Duma Key, By Stephen King
Sunday 20 January 2008
Even before he was hit by a truck in 1999, being bedridden had frequently been one of the primal fears powering Stephen King's fiction. King has got much creative mileage out of incapacitated characters, from Paul Sheldon hobbled and trapped in bed by obsessive fan Annie Wilkes in 1987's Misery, Jessie Burlingame left handcuffed to the head board in a solitary cabin in Maine, after her husband suffers a fatal heart attack during an S&M session in 1992's Gerald's Game, to the horrors witnessed by Louis Creed while working for the University of Maine's campus health service in 1983's Pet Sematary. Since his accident, King has relived his personal horror story in a number of novels and television programmes, including Dreamcatcher (2001), Kingdom Hospital (2004) and The Dark Tower VI: Song of Susannah (2004).
He returns to this theme in his latest novel, Duma Key, which opens with his most vivid depiction of a traumatised patient to date. Edgar Freemantle, who has made his millions in building and contracting, loses an arm in a freak accident and comes round to discover that his wife wants a divorce. The scenes following Freemantle's physical recovery, of his anger and suicidal depression, are the author writing at his absolute best, immediately gripping the reader and putting him on the protagonist's side. Disability is still a taboo in fiction and film and King deals with it brilliantly, perhaps deliberately rebuffing Paul Theroux's fictional dismissal of the author in his 2001 novel Hotel Honolulu: "horror is not a dog that gets bitten by a bat and besieges a mother and son... horror is a broken leg." Or a missing arm.
While Freemantle isn't, as are many of King's protagonists, a best-selling author, he is an amateur artist, who returns to his hobby when he moves to Duma Key, a remote strip of land off Florida's West Coast, to rebuild his life. He names his new house "Big Pink" (presumably after the shared house where Bob Dylan and the Band recorded The Basement Tapes, in a subtle reference to hidden creativity in isolation) and tries to improve his artwork by seeking out criticism and studying books on Dali. He soon discovers that Dali was one of the previous inhabitants of his house, which has also been home to Marcel Duchamp, Keith Haring and Alexander Calder.

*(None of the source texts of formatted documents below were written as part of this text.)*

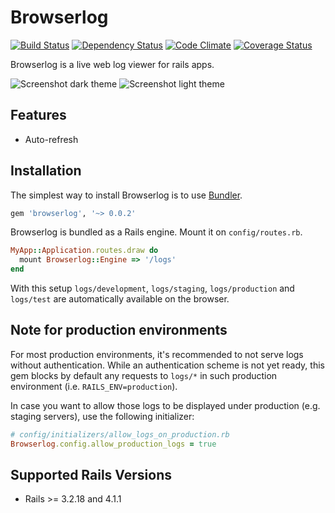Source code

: # Browserlog

[![Build Status](https://travis-ci.org/dieb/browserlog.svg?branch=master)](https://travis-ci.org/dieb/browserlog)
[![Dependency Status](https://www.versioneye.com/user/projects/5380ec4f14c158fd78000056/badge.svg)](https://www.versioneye.com/user/projects/5380ec4f14c158fd78000056)
[![Code Climate](https://img.shields.io/codeclimate/github/dieb/browserlog.svg)][codeclimate]
[![Coverage Status](https://coveralls.io/repos/dieb/browserlog/badge.png?branch=master)](https://coveralls.io/r/dieb/browserlog?branch=master)

[travis]: http://travis-ci.org/dieb/browserlog
[codeclimate]: https://codeclimate.com/github/dieb/browserlog
[coveralls]: https://coveralls.io/r/dieb/browserlog

Browserlog is a live web log viewer for rails apps.

![Screenshot dark theme](https://dl.dropboxusercontent.com/u/27144161/browserlog-dark.png "Screenshot dark theme")
![Screenshot light theme](https://dl.dropboxusercontent.com/u/27144161/browserlog-light.png "Screenshot light theme")

## Features
* Auto-refresh

## Installation

The simplest way to install Browserlog is to use [Bundler](http://bundler.io).

```ruby
gem 'browserlog', '~> 0.0.2'
```

Browserlog is bundled as a Rails engine. Mount it on `config/routes.rb`.

```ruby
MyApp::Application.routes.draw do
  mount Browserlog::Engine => '/logs'
end
```

With this setup ``logs/development``, ``logs/staging``, ``logs/production`` and ``logs/test`` are automatically available on the browser.

## Note for production environments

For most production environments, it's recommended to not serve logs without authentication. While an authentication scheme
is not yet ready, this gem blocks by default any requests to ``logs/*`` in such production environment (i.e. ``RAILS_ENV=production``).

In case you want to allow those logs to be displayed under production (e.g. staging servers), use the following initializer:

```ruby
# config/initializers/allow_logs_on_production.rb
Browserlog.config.allow_production_logs = true
```

## Supported Rails Versions
* Rails >= 3.2.18 and 4.1.1
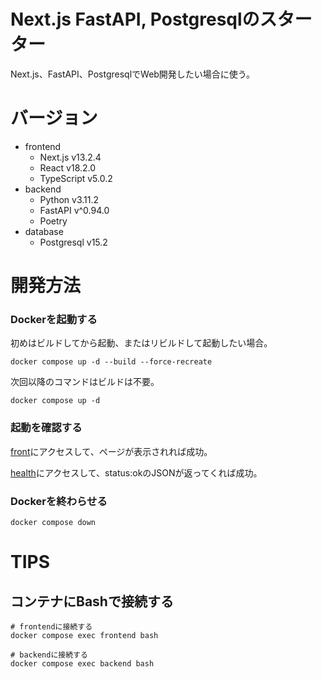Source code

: # Next.js FastAPI, Postgresqlのスターター

Next.js、FastAPI、PostgresqlでWeb開発したい場合に使う。


# バージョン

- frontend
    - Next.js v13.2.4
    - React v18.2.0
    - TypeScript v5.0.2
- backend
    - Python v3.11.2
    - FastAPI v^0.94.0
    - Poetry
- database
    - Postgresql v15.2

# 開発方法

### Dockerを起動する

初めはビルドしてから起動、またはリビルドして起動したい場合。

```shell
docker compose up -d --build --force-recreate
```

次回以降のコマンドはビルドは不要。

```shell
docker compose up -d
```

### 起動を確認する
[front](http://localhost:3000)にアクセスして、ページが表示されれば成功。

[health](http://localhost:8000/health)にアクセスして、status:okのJSONが返ってくれば成功。

### Dockerを終わらせる

```shell
docker compose down
```

# TIPS

## コンテナにBashで接続する

```shell
# frontendに接続する
docker compose exec frontend bash

# backendに接続する
docker compose exec backend bash
```
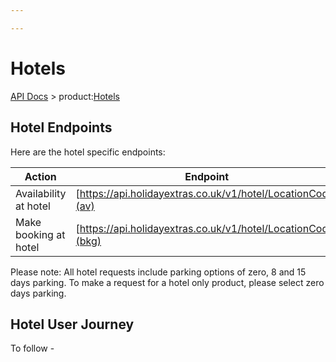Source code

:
 ```yaml
---

---
```


# Hotels

[API Docs](/hxapi/) > product:[Hotels](index)

## Hotel Endpoints

Here are the hotel specific endpoints:

 | Action                                     | Endpoint                                                                         | Method |
 | ------                                     | --------                                                                         | ------ |
 | Availability at hotel      | [https://api.holidayextras.co.uk/v1/hotel/LocationCode](av)            | GET    |
 | Make booking at hotel      | [https://api.holidayextras.co.uk/v1/hotel/LocationCode](bkg)           | POST   |

Please note: All hotel requests include parking options of zero, 8 and 15 days parking. To make a request for a hotel only product, please select zero days parking.

## Hotel User Journey

To follow -

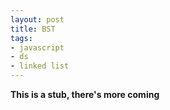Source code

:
 ```yaml
---
layout: post
title: BST
tags:
- javascript
- ds
- linked list
---
```


<!--

LinkedList Tutorial

function LinkedList(){  
  this.head = null;
}

LinkedList.prototype.push = function(val){
    var node = {
       value: val,
       next: null
    }
    if(!this.head){
      this.head = node;      
    }
    else{
      current = this.head;
      while(current.next){
        current = current.next;
      }
      current.next = node;
    }
  }

Make a LinkedList
add a node
remove a node

LinkedList.prototype.remove = function(val){
    var current = this.head;
    //case-1
    if(current.value == val){
       this.head = current.next;     
    }
    else{
      var previous = current;

      while(current.next){
        //case-3
        if(current.value == val){
          previous.next = current.next;          
          break;
        }
        previous = current;
        current = current.next;
      }
      //case -2
      if(current.value == val){
        previous.next == null;
      }
    }
  }  

  case -1: your targeted node is in the head. you have to replace the head with the next node
  case -2: your targeted node is in the tail. you just have to remove it from the tail. Hence next of the node before the tail will be null.
  case-3: your targeted node is in the middle of the LinkedList, you have to make the node after your targeted node to be the next node of the node before your targeted node.

reverse a LinkedList conventional, using fast slow

// reverse a linked list  
var reverseLinkedList = function(linkedlist) {
  var node = linkedlist;
  var previous = null;

  while(node) {
    // save next or you lose it!!!
    var save = node.next;
    // reverse pointer
    node.next = previous;
    // increment previous to current node
    previous = node;
    // increment node to next node or null at end of list
    node = save;
  }
  return previous;   // Change the list head !!!
}
linkedlist = reverseLinkedList(linkedlist);

palindrome check, in linear time (with a halfway)

var palindromeChecker = function(linkedlist) {
  var fast = node,
    stack = [];
while (node)
    stack.push(node);
    node = node.next;
    fast = node.next.next;
  if (!fast) {
    if (node !== stack.pop()) { return false; }
  }
  return true;
}

complexity

check for circular linked list using fast/slow

function detectLoop(sll){
   var slowPointer = sll.head,
       fastPointer = sll.head;

   while(slowPointer && fastPointer && fastPointer.next){
     slowPointer = slowPointer.next;
     fastPointer = fastPointer.next.next;

     if(slowPointer == fastPointer){
        return true;
     }
   }
   return false;
}


-->

**This is a stub, there's more coming**
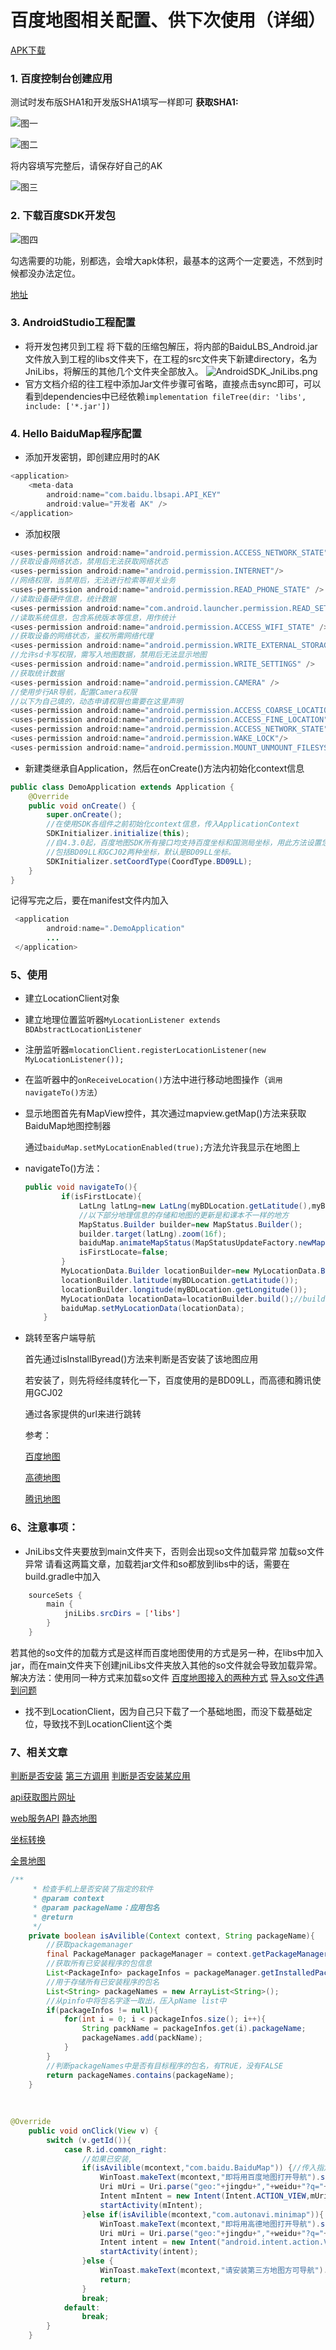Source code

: # 百度地图相关配置、供下次使用（详细）
[APK下载](https://github.com/myfittinglife/MarkDown-Resource/blob/master/%E7%99%BE%E5%BA%A6%E5%9C%B0%E5%9B%BEDemo.apk)

### 1. 百度控制台创建应用

  测试时发布版SHA1和开发版SHA1填写一样即可
  **获取SHA1:**

![图一](https://github.com/myfittinglife/MarkDown-Resource/blob/master/%E7%99%BE%E5%BA%A6%E5%9C%B0%E5%9B%BE%E4%BD%BF%E7%94%A8%E9%85%8D%E7%BD%AE1.png) 

![图二](https://github.com/myfittinglife/MarkDown-Resource/blob/master/%E7%99%BE%E5%BA%A6%E5%9C%B0%E5%9B%BE%E4%BD%BF%E7%94%A8%E9%85%8D%E7%BD%AE2.png)

  将内容填写完整后，请保存好自己的AK

![图三](https://github.com/myfittinglife/MarkDown-Resource/blob/master/%E7%99%BE%E5%BA%A6%E5%9C%B0%E5%9B%BE%E4%BD%BF%E7%94%A8%E9%85%8D%E7%BD%AE3.png)

### 2. 下载百度SDK开发包

![图四](https://github.com/myfittinglife/MarkDown-Resource/blob/master/%E7%99%BE%E5%BA%A6%E5%9C%B0%E5%9B%BE%E4%BD%BF%E7%94%A8%E9%85%8D%E7%BD%AE4.png)

勾选需要的功能，别都选，会增大apk体积，最基本的这两个一定要选，不然到时候都没办法定位。

[地址](http://lbsyun.baidu.com/index.php?title=sdk/download&action#selected=location_all)

### 3. AndroidStudio工程配置

- 将开发包拷贝到工程
  将下载的压缩包解压，将内部的BaiduLBS_Android.jar文件放入到工程的libs文件夹下，在工程的src文件夹下新建directory，名为JniLibs，将解压的其他几个文件夹全部放入。
  ![AndroidSDK_JniLibs.png](http://mapopen-pub-androidsdk.cdn.bcebos.com/map/images/AndroidSDK_JniLibs.png) 
- 官方文档介绍的往工程中添加Jar文件步骤可省略，直接点击sync即可，可以看到dependencies中已经依赖`implementation fileTree(dir: 'libs', include: ['*.jar'])`

### 4. Hello BaiduMap程序配置

- 添加开发密钥，即创建应用时的AK

```java
<application>  
    <meta-data  
        android:name="com.baidu.lbsapi.API_KEY"  
        android:value="开发者 AK" />  
</application>
```

- 添加权限

```java
<uses-permission android:name="android.permission.ACCESS_NETWORK_STATE"/> 
//获取设备网络状态，禁用后无法获取网络状态
<uses-permission android:name="android.permission.INTERNET"/> 
//网络权限，当禁用后，无法进行检索等相关业务
<uses-permission android:name="android.permission.READ_PHONE_STATE" /> 
//读取设备硬件信息，统计数据
<uses-permission android:name="com.android.launcher.permission.READ_SETTINGS" /> 
//读取系统信息，包含系统版本等信息，用作统计
<uses-permission android:name="android.permission.ACCESS_WIFI_STATE" /> 
//获取设备的网络状态，鉴权所需网络代理
<uses-permission android:name="android.permission.WRITE_EXTERNAL_STORAGE"/> 
//允许sd卡写权限，需写入地图数据，禁用后无法显示地图
<uses-permission android:name="android.permission.WRITE_SETTINGS" /> 
//获取统计数据
<uses-permission android:name="android.permission.CAMERA" />  
//使用步行AR导航，配置Camera权限
//以下为自己填的，动态申请权限也需要在这里声明
<uses-permission android:name="android.permission.ACCESS_COARSE_LOCATION"/>
<uses-permission android:name="android.permission.ACCESS_FINE_LOCATION"/>
<uses-permission android:name="android.permission.ACCESS_NETWORK_STATE"/>
<uses-permission android:name="android.permission.WAKE_LOCK"/>
<uses-permission android:name="android.permission.MOUNT_UNMOUNT_FILESYSTEMS"/>
```

- 新建类继承自Application，然后在onCreate()方法内初始化context信息

```java
public class DemoApplication extends Application {
    @Override
    public void onCreate() {
        super.onCreate();
        //在使用SDK各组件之前初始化context信息，传入ApplicationContext   
        SDKInitializer.initialize(this);
        //自4.3.0起，百度地图SDK所有接口均支持百度坐标和国测局坐标，用此方法设置您使用的坐标类型.
        //包括BD09LL和GCJ02两种坐标，默认是BD09LL坐标。
        SDKInitializer.setCoordType(CoordType.BD09LL);
    }
}
```

记得写完之后，要在manifest文件内加入

```java
 <application
        android:name=".DemoApplication"
        ...
 </application>
```

### 5、使用

* 建立LocationClient对象

* 建立地理位置监听器`MyLocationListener extends BDAbstractLocationListener`

* 注册监听器`mlocationClient.registerLocationListener(new MyLocationListener());`

* 在监听器中的`onReceiveLocation()`方法中进行移动地图操作（`调用navigateTo()方法`）

* 显示地图首先有MapView控件，其次通过mapview.getMap()方法来获取BaiduMap地图控制器

  通过`baiduMap.setMyLocationEnabled(true);`方法允许我显示在地图上

* navigateTo()方法：

  ```java
  public void navigateTo(){
          if(isFirstLocate){
              LatLng latLng=new LatLng(myBDLocation.getLatitude(),myBDLocation.getLongitude());       //存放经纬度
              //以下部分地理信息的存储和地图的更新是和课本不一样的地方
              MapStatus.Builder builder=new MapStatus.Builder();      //建立地图状态构造器
              builder.target(latLng).zoom(16f);
              baiduMap.animateMapStatus(MapStatusUpdateFactory.newMapStatus(builder.build()));
              isFirstLocate=false;
          }
          MyLocationData.Builder locationBuilder=new MyLocationData.Builder();
          locationBuilder.latitude(myBDLocation.getLatitude());
          locationBuilder.longitude(myBDLocation.getLongitude());
          MyLocationData locationData=locationBuilder.build();//build方法用来生成一个MyLocationData实例
          baiduMap.setMyLocationData(locationData);
      }
  ```

* 跳转至客户端导航

  首先通过isInstallByread()方法来判断是否安装了该地图应用

  若安装了，则先将经纬度转化一下，百度使用的是BD09LL，而高德和腾讯使用GCJ02

  通过各家提供的url来进行跳转

  参考：

  [百度地图](http://lbsyun.baidu.com/index.php?title=uri/api/android )

  [高德地图](https://lbs.amap.com/api/amap-mobile/guide/android/navigation)

  [腾讯地图](http://lbs.qq.com/uri_v1/guide-mobile-navAndRoute.html)


### 6、注意事项：

- JniLibs文件夹要放到main文件夹下，否则会出现so文件加载异常
  加载so文件异常	请看这两篇文章，加载若jar文件和so都放到libs中的话，需要在build.gradle中加入

```java
    sourceSets {
        main {
            jniLibs.srcDirs = ['libs']
        }
    }
```

若其他的so文件的加载方式是这样而百度地图使用的方式是另一种，在libs中加入jar，而在main文件夹下创建jniLibs文件夹放入其他的so文件就会导致加载异常。解决方法：使用同一种方式来加载so文件
[百度地图接入的两种方式](https://blog.csdn.net/Timmy_zzh/article/details/52515674)
[导入so文件遇到问题](https://blog.csdn.net/baidu_33968826/article/details/53193739)

- 找不到LocationClient，因为自己只下载了一个基础地图，而没下载基础定位，导致找不到LocationClient这个类

### 7、相关文章

[判断是否安装](https://blog.csdn.net/xj626361950/article/details/42915423)
[第三方调用](http://lbsyun.baidu.com/index.php?title=uri/api/android#service-page-anchor1)
[判断是否安装某应用](https://blog.csdn.net/sinat_19917631/article/details/54343791)

[api获取图片网址](https://blog.csdn.net/qq5132834/article/details/12260409?tdsourcetag=s_pcqq_aiomsg)

[web服务API](http://lbsyun.baidu.com/index.php?title=static)
[静态地图](https://blog.csdn.net/qq5132834/article/details/12260409?tdsourcetag=s_pcqq_aiomsg)

[坐标转换](https://blog.csdn.net/ever69/article/details/82427085)

[全景地图](http://api.map.baidu.com/lbsapi/andsdk_review.html)

```java
/**
	 * 检查手机上是否安装了指定的软件
	 * @param context
	 * @param packageName：应用包名
	 * @return
	 */
	private boolean isAvilible(Context context, String packageName){
		//获取packagemanager
		final PackageManager packageManager = context.getPackageManager();
		//获取所有已安装程序的包信息
		List<PackageInfo> packageInfos = packageManager.getInstalledPackages(0);
		//用于存储所有已安装程序的包名
		List<String> packageNames = new ArrayList<String>();
		//从pinfo中将包名字逐一取出，压入pName list中
		if(packageInfos != null){
			for(int i = 0; i < packageInfos.size(); i++){
				String packName = packageInfos.get(i).packageName;
				packageNames.add(packName);
			}
		}
		//判断packageNames中是否有目标程序的包名，有TRUE，没有FALSE
		return packageNames.contains(packageName);
	}
 
 
 
@Override
	public void onClick(View v) {
		switch (v.getId()){
			case R.id.common_right:
				//如果已安装,
				if(isAvilible(mcontext,"com.baidu.BaiduMap")) {//传入指定应用包名
					WinToast.makeText(mcontext,"即将用百度地图打开导航").show();
					Uri mUri = Uri.parse("geo:"+jingdu+","+weidu+"?q="+title);
					Intent mIntent = new Intent(Intent.ACTION_VIEW,mUri);
					startActivity(mIntent);
				}else if(isAvilible(mcontext,"com.autonavi.minimap")){
					WinToast.makeText(mcontext,"即将用高德地图打开导航").show();
					Uri mUri = Uri.parse("geo:"+jingdu+","+weidu+"?q="+title);
					Intent intent = new Intent("android.intent.action.VIEW",mUri);
					startActivity(intent);
				}else {
					WinToast.makeText(mcontext,"请安装第三方地图方可导航").show();
					return;
				}
				break;
			default:
				break;
		}
	}
	
```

King's last novel about art, 1995's Rose Madder, was one of his most problematic, and there is something equally unsatisfying about Duma Key. It feels like two novels in opposition: an excellent one about the artistic process in the manner of his Bag of Bones and Lisey's Story, and a more hokey tale that revisits the genre cliché of an artist whose paintings have an uncanny power. As Freemantle observes when one of the characters explains the plot to him, it's "just too gothic".
Freemantle's artistic career has similarities with King's literary one, characterised mainly by an amazing facility and prolificacy, but this doesn't grip as much as his novels about fictional authors. King has become such a sophisticated writer that this novel is never less than page-turning, but it doesn't have quite the literary accomplishment of the best of his recent work. That said, every time it seems to lapse into predictability King gives the plot another twist, and it's the most stylistically sober of his books. Anyone looking for first-class beach entertainment will find much to delight them here, but for those of us who enjoy King's work most when he's challenging and dismantling genre expectations, Duma Key, for all its undeniable strengths, doesn't quite deliver.